Like learning any skill, you want to push yourself just outside your comfort zone so that you’re learning, but not so far outside your comfort zone that you get overwhelmed. The first couple times I did takeoffs, just the feeling of taking off and managing the initial climb was overwhelming. You have to manage your pitch, throttle, rudder coordination, and where I fly, near KBFI, be careful not to over-climb into SeaTac’s Class B airspace.
This has gotten better, to the point where takeoffs themselves are not overwhelming and I’m often (but not always) able control the plane solo during takeoff. Recently I’ve started traffic pattern practice, and that is a whole other set of things to learn and manage: more precise turns, speed management, flaps, radio calls, and landings.
Getting a quality flight headset was worth the expense. The first few flights I took, I used the cheaper rental headsets that my flight school stocks. These had pretty strong clamping force and the noise isolation wasn’t great – both of which gave me headaches after flying. I spent the ~$600 for a refurbished Lightspeed Sierra headset, which has active noise cancelling, and never had a headache again.
Being bad at a beginner at something is surprisingly fun. There is a lot
to learn: checklists, procedures, mnemonics, muscle memory, communication
patterns, how to listen to ATC, how to listen to the automated weather reports,
how to operate the flight displays and radios, and so on.
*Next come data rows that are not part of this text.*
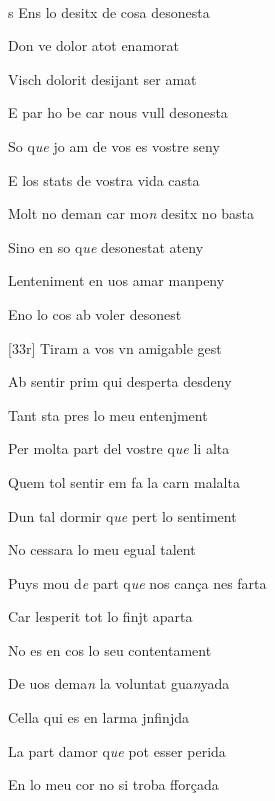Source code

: \documentclass[12pt]{article}
\renewcommand{\espaiAbansEtiquetaPoema}{\vspace{0ex}}
\begin{document}
\begin{estrofa}

\espaiAbansEtiquetaPoema

\\

\end{estrofa}


\begin{estrofa}

 s Ens lo desitx de cosa desonesta

 Don ve dolor atot enamorat

 Visch dolorit desijant ser amat

 E par ho be car nous vull desonesta

 So q\textit{ue} jo am de vos es vostre seny

 E los stats de vostra vida casta

 Molt no deman car mo\textit{n} desitx no basta

 Sino en so q\textit{ue }desonestat ateny

\end{estrofa}



\begin{estrofa}

 Lenteniment en uos amar manpeny

 Eno lo cos ab voler desonest

 [33r] Tiram a vos vn amigable gest

 Ab sentir prim qui desperta desdeny

 Tant sta pres lo meu entenjment

 Per molta part del vostre q\textit{ue} li alta

 Quem tol sentir em fa la carn malalta

 Dun tal dormir q\textit{ue} pert lo sentiment

\end{estrofa}



\begin{estrofa}

 No cessara lo meu egual talent

 Puys mou d\textit{e} part q\textit{ue} nos can\c{c}a nes farta

 Car lesperit tot lo finjt aparta

 No es en cos lo seu contentament

 De uos dema\textit{n} la voluntat gua\textit{n}yada

 Cella qui es en larma jnfinjda

 La part damor q\textit{ue} pot esser perida

 En lo meu cor no si troba ffor\c{c}ada

\end{estrofa}
\end{document}
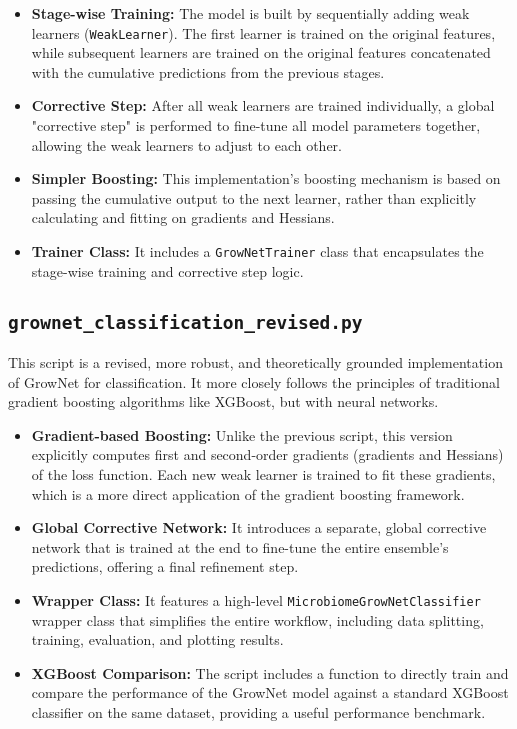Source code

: \documentclass{article}
\begin{document}
\begin{itemize}
    \item \textbf{Stage-wise Training:} The model is built by sequentially adding weak learners (\texttt{WeakLearner}). The first learner is trained on the original features, while subsequent learners are trained on the original features concatenated with the cumulative predictions from the previous stages.
    \item \textbf{Corrective Step:} After all weak learners are trained individually, a global "corrective step" is performed to fine-tune all model parameters together, allowing the weak learners to adjust to each other.
    \item \textbf{Simpler Boosting:} This implementation's boosting mechanism is based on passing the cumulative output to the next learner, rather than explicitly calculating and fitting on gradients and Hessians.
    \item \textbf{Trainer Class:} It includes a \texttt{GrowNetTrainer} class that encapsulates the stage-wise training and corrective step logic.
\end{itemize}

\subsection*{\texttt{grownet\_classification\_revised.py}}
This script is a revised, more robust, and theoretically grounded implementation of GrowNet for classification. It more closely follows the principles of traditional gradient boosting algorithms like XGBoost, but with neural networks.

\begin{itemize}
    \item \textbf{Gradient-based Boosting:} Unlike the previous script, this version explicitly computes first and second-order gradients (gradients and Hessians) of the loss function. Each new weak learner is trained to fit these gradients, which is a more direct application of the gradient boosting framework.
    \item \textbf{Global Corrective Network:} It introduces a separate, global corrective network that is trained at the end to fine-tune the entire ensemble's predictions, offering a final refinement step.
    \item \textbf{Wrapper Class:} It features a high-level \texttt{MicrobiomeGrowNetClassifier} wrapper class that simplifies the entire workflow, including data splitting, training, evaluation, and plotting results.
    \item \textbf{XGBoost Comparison:} The script includes a function to directly train and compare the performance of the GrowNet model against a standard XGBoost classifier on the same dataset, providing a useful performance benchmark.
\end{itemize}
\end{document}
Each time I go out, I
feel like my brain gets fried with the amount of information it receives. The
hours after flight lessons are when I feel the most mentally taxed of the entire
week – weeks that also include long focused coding sessions, incident
war-rooms, back-to-back meeting marathons, and strenuous long runs. There’s
something about the calibrated mental overwhelm of learning new skills and
knowledge way outside one’s normal domain that is uniquely taxing, but in a way
that’s also quite generative.
The “flight loop” has a surprising amount of satisfying routine. My brain lives for this sort of stuff. Every preflight inspection is an opportunity to geek out on the mechanics of how a plane works. Running through checklists while pointing to each item as I perform it is mechanical in a way that is deeply satisfying. You spend a lot of your time thinking and talking about and practicing what happens if something goes wrong. It turns out that a methodical focus on safety and reliability isn’t something that I value just in software systems.
The Pacific Northwest is beautiful from the sky. On my discovery flight a few months ago, I had nearly perfect weather and got to fly out to Bremerton and back, over Puget Sound. In subsequent flights, I’ve not had quite as good visibility and have had more winds, but even so, seeing Seattle from the skies feels like a treat each time I go up. So far, I’ve gotten to fly over Lake Washington and Lake Sammamish, and over to Maple Valley. I’m looking forward to the summer, when visibility and general conditions improve again, but for now, even an overcast VFR flight still feels fresh and exciting. I’m seeing the place I’ve spent most of my life from a new perspective.